Growing up, one of my favorite breads was one that my great-aunt Gladys made. It was a dark bread that was made with molasses and that’s about all I know about how she made it. The only other thing I know it that it was good! I’ve yet to come up with a recipe even close to her bread, but this is good in it’s own way. Maybe one of these days I’ll come up with something that tastes almost as good as hers, but I doubt it. I think that she made it with ingredients other than those than can be bought in a store. ♥
I use my bread machine for this recipe, but let me clarify that statement. I only use my bread machine to knead the dough and let it go through it’s first rise, I never let it bake in there.

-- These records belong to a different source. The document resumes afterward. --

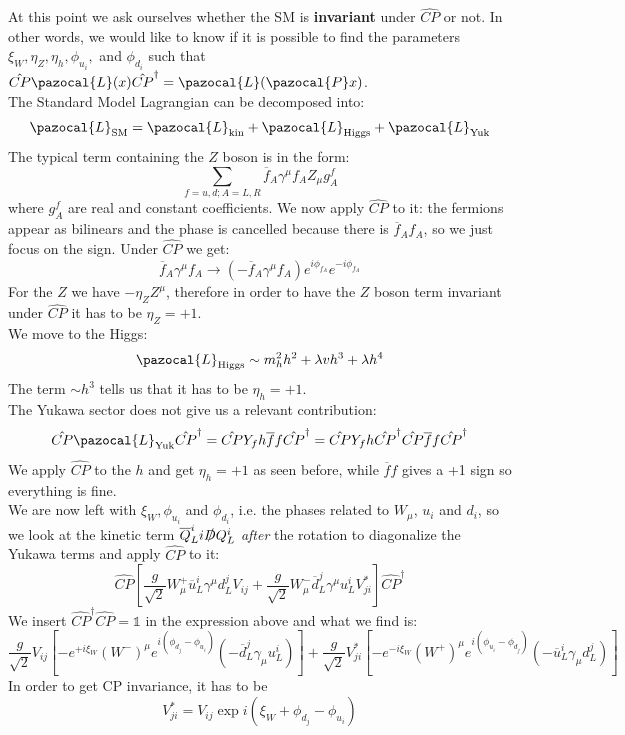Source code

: \documentclass[../main.tex]{subfiles}
\begin{document}
At this point we ask ourselves whether the SM is \textbf{invariant} under $\hat{CP}$ or not. In other words, we would like to know if it is possible to find the parameters $\xi_W, \eta_Z, \eta_h, \phi_{u_i},$ and $\phi_{d_i}$ such that $\hat{CP}\pazocal{L}(x)\hat{CP}^\dagger=\pazocal{L}(\pazocal{P}x)$.\\
The Standard Model Lagrangian can be decomposed into: 
\[
\pazocal{L}_{\text{SM}}=\pazocal{L}_{\text{kin}}+\pazocal{L}_{\text{Higgs}}+\pazocal{L}_{\text{Yuk}}
\]
The typical term containing the $Z$ boson is in the form:
\[
\sum_{f=u,d;A=L,R}\overline{f}_A\gamma^\mu f_AZ_\mu g_A^f
\]
where $g_A^f$ are real and constant coefficients. We now apply $\hat{CP}$ to it: the fermions appear as bilinears and the phase is cancelled because there is $\overline{f}_Af_A$, so we just focus on the sign. Under $\hat{CP}$ we get:
\[
\overline{f}_A\gamma^\mu f_A\xrightarrow[]{}(-\overline{f}_A\gamma^\mu f_A)e^{i\phi_{f_A}}e^{-i\phi_{f_A}}
\]
For the $Z$ we have $-\eta_ZZ^\mu$, therefore in order to have the $Z$ boson term invariant under $\hat{CP}$ it has to be $\eta_Z=+1$.\\
We move to the Higgs: 
\[
\pazocal{L}_{\text{Higgs}}\sim m_h^2h^2+\lambda vh^3+\lambda h^4
\]
The term $\sim h^3$ tells us that it has to be $\eta_h=+1$.\\
The Yukawa sector does not give us a relevant contribution:
\[
\hat{CP}\pazocal{L}_{\text{Yuk}}\hat{CP}^\dagger=\hat{CP}Y_fh\overline{f}f\hat{CP}^\dagger=\hat{CP}Y_fh\hat{CP}^\dagger\hat{CP}\overline{f}f\hat{CP}^\dagger
\]
We apply $\hat{CP}$ to the $h$ and get $\eta_h=+1$ as seen before, while $\overline{f}f$ gives a +1 sign so everything is fine.\\
We are now left with $\xi_W, \phi_{u_i}$ and $\phi_{d_i}$, i.e. the phases related to $W_\mu$, $u_i$ and $d_i$, so we look at the kinetic term $\overline{Q}_L^ii\slashed{D}Q_L^i$ \textit{after} the rotation to diagonalize the Yukawa terms and apply $\hat{CP}$ to it:
\[
\hat{CP}\left[\frac{g}{\sqrt{2}}W_\mu^+\overline{u}_L^i\gamma^\mu d^j_LV_{ij}+\frac{g}{\sqrt{2}}W_\mu^-\overline{d}_L^j\gamma^\mu u_L^iV_{ji}^*\right]\hat{CP}^\dagger
\]
We insert $\hat{CP}^\dagger\hat{CP}=\mathbb{1}$ in the expression above and what we find is:
\[
\frac{g}{\sqrt{2}}V_{ij}\left[-e^{+i\xi_W}(W^-)^\mu e^{i(\phi_{d_j}-\phi_{u_i})}\left(-\overline{d}_L^j\gamma_\mu u_L^i\right)\right]+\frac{g}{\sqrt{2}}V_{ji}^*\left[-e^{-i\xi_W}(W^+)^\mu e^{i(\phi_{u_i}-\phi_{d_j})}\left(-\overline{u}_L^i\gamma_\mu d_L^j\right)\right]
\]
In order to get CP invariance, it has to be 
\[
V_{ji}^*=V_{ij}\exp{i(\xi_W+\phi_{d_j}-\phi_{u_i})}
\]
\end{document}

I’ve never cared for bread baked in bread machines. I use the “dough” cycle only.
Here is my recipe for Oatmeal-Molasses Bread:
Yield: 2 average sized loaves
3/4 cup Old-Fashioned Oats
2 Tbsp. Butter or Margarine
1/4 cup Molasses
5 Tbsp. Brown Sugar
1 tsp. Salt
1 & 3/4 cup boiling water
Add the above ingredients to the bread machine in the order listed. After pouring in the boiling water, stir gently with wooden spoon to mix the ingredients.

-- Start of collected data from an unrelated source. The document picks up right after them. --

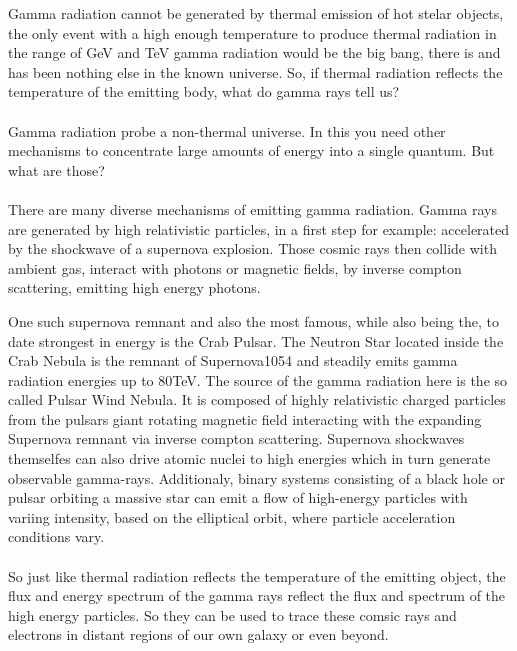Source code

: \documentclass[12pt,article,type=msc,colorback,accentcolor=tud9c]{tudthesis}
\begin{document}
Gamma radiation cannot be generated by thermal emission of hot stelar objects, the only event with a high enough temperature to produce thermal radiation in the range of GeV and TeV gamma radiation would be the big bang, there is and has been nothing else in the known universe. So, if thermal radiation reflects the temperature of the emitting body, what do gamma rays tell us?\\\\
Gamma radiation probe a non-thermal universe. In this you need other mechanisms to concentrate large amounts of energy into a single quantum. But what are those?\\\\
There are many diverse mechanisms of emitting gamma radiation. Gamma rays are generated by high relativistic particles, in a first step for example: accelerated by the shockwave of a supernova explosion. Those cosmic rays then collide with ambient gas, interact with photons or magnetic fields, by inverse compton scattering, emitting high energy photons.

One such supernova remnant and also the most famous, while also being the, to date strongest in energy is the Crab Pulsar. The Neutron Star located inside the Crab Nebula is the remnant of Supernova1054 and steadily emits gamma radiation energies up to 80TeV. The source of the gamma radiation here is the so called Pulsar Wind Nebula. It is composed of highly relativistic charged particles from the pulsars giant rotating magnetic field interacting with the expanding Supernova remnant via inverse compton scattering. Supernova shockwaves themselfes can also drive atomic nuclei to high energies which in turn generate observable gamma-rays. Additionaly, binary systems consisting of a black hole or pulsar orbiting a massive star can emit a flow of high-energy particles with variing intensity, based on the elliptical orbit, where particle acceleration conditions vary.
\\\\
So just like thermal radiation reflects the temperature of the emitting object, the flux and energy spectrum of the gamma rays reflect the flux and spectrum of the high energy particles. So they can be used to trace these comsic rays and electrons in distant regions of our own galaxy or even beyond. \\\\
\end{document}
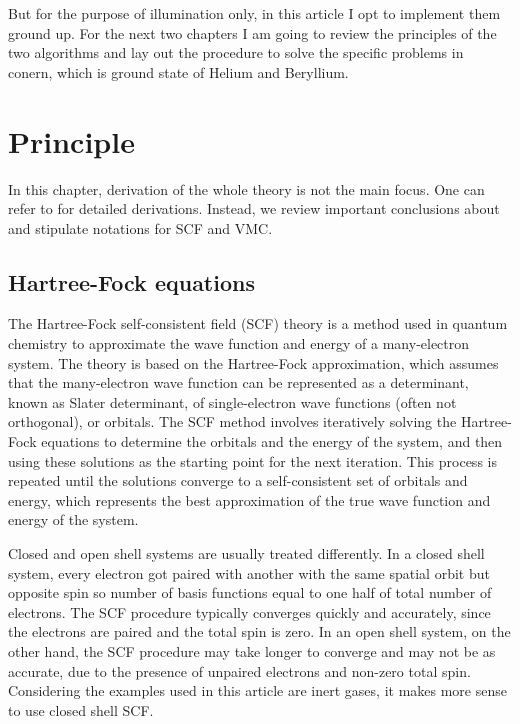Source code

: \documentclass[11pt]{article}
\begin{document}
But for the purpose of illumination only, in this article I opt to implement them ground up. For the next two chapters I am going to review the principles of the two algorithms and lay out the procedure to solve the specific problems in conern, which is ground state of Helium and Beryllium.

\section{Principle}
In this chapter, derivation of the whole theory is not the main focus. One can refer to \cite{Derivation_of_Fock_matrix} \cite{Review_of_VMC} for detailed derivations. Instead, we review important conclusions about and stipulate notations for SCF and VMC.
\subsection{Hartree-Fock equations}
The Hartree-Fock self-consistent field (SCF) theory is a method used in quantum chemistry to approximate the wave function and energy of a many-electron system. 
The theory is based on the Hartree-Fock approximation, which assumes that the many-electron wave function can be represented as a determinant, known as Slater determinant, of single-electron wave functions (often not orthogonal), or orbitals. 
The SCF method involves iteratively solving the Hartree-Fock equations to determine the orbitals and the energy of the system, and then using these solutions as the starting point for the next iteration. 
This process is repeated until the solutions converge to a self-consistent set of orbitals and energy, which represents the best approximation of the true wave function and energy of the system.

Closed and open shell systems are usually treated differently. In a closed shell system, every electron got paired with another with the same spatial orbit but opposite spin so number of basis functions equal to one half of total number of electrons. The SCF procedure typically converges quickly and accurately, since the electrons are paired and the total spin is zero. In an open shell system, on the other hand, the SCF procedure may take longer to converge and may not be as accurate, due to the presence of unpaired electrons and non-zero total spin. \cite{closed-vs-open-shell} Considering the examples used in this article are inert gases, it makes more sense to use closed shell SCF.
\end{document}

Let sit for 1/2 hour to cool the water down.
1 Egg (beaten)
4 cups Flour
3 tsp. Yeast (I use Rapid-Rise)
Select the “dough” cycle on your bread machine. When dough cycle is complete, usually over an hour (it has kneaded and risen), remove from pan and squeeze all the air out of it. Divide in half, shape into loaves and place in greased pans. Cover with a barely damp, lightweight towel and place in a warm, draft-free area to rise to double in size. Bake @ 400° for 35-45 minutes, or until a dark, golden brown.

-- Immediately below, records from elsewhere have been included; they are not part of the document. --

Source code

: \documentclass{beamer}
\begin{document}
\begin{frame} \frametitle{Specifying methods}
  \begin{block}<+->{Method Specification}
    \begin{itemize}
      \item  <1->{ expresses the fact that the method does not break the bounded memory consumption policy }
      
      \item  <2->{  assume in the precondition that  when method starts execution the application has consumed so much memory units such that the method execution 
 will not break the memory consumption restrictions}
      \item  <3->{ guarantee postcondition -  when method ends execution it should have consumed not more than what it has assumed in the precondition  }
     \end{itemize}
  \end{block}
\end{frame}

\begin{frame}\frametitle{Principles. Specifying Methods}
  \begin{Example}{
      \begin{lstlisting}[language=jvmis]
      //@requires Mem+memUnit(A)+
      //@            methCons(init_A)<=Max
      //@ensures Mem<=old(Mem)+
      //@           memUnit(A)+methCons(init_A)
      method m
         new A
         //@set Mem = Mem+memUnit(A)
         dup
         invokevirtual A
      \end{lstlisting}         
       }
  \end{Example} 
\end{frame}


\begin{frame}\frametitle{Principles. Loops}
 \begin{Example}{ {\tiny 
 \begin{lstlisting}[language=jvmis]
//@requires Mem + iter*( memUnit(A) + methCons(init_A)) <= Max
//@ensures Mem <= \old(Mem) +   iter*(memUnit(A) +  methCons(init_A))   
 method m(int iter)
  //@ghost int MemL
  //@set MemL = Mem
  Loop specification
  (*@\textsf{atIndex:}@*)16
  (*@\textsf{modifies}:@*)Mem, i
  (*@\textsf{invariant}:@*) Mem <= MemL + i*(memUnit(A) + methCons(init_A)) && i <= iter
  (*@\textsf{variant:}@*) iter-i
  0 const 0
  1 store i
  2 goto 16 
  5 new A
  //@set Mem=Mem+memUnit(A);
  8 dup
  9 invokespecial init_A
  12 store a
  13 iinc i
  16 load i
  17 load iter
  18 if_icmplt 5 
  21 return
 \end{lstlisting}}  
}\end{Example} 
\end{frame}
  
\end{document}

*Note: I always peek in the machine a couple of minutes after I start it to see if it needs a few more drops of water or a little bit more flour. Use your best judgement on this part. If you like, you may add 1 Tbsp. Wheat Gluten before adding the yeast. I like using this, as it makes a softer, better textured loaf that stays fresher a bit longer.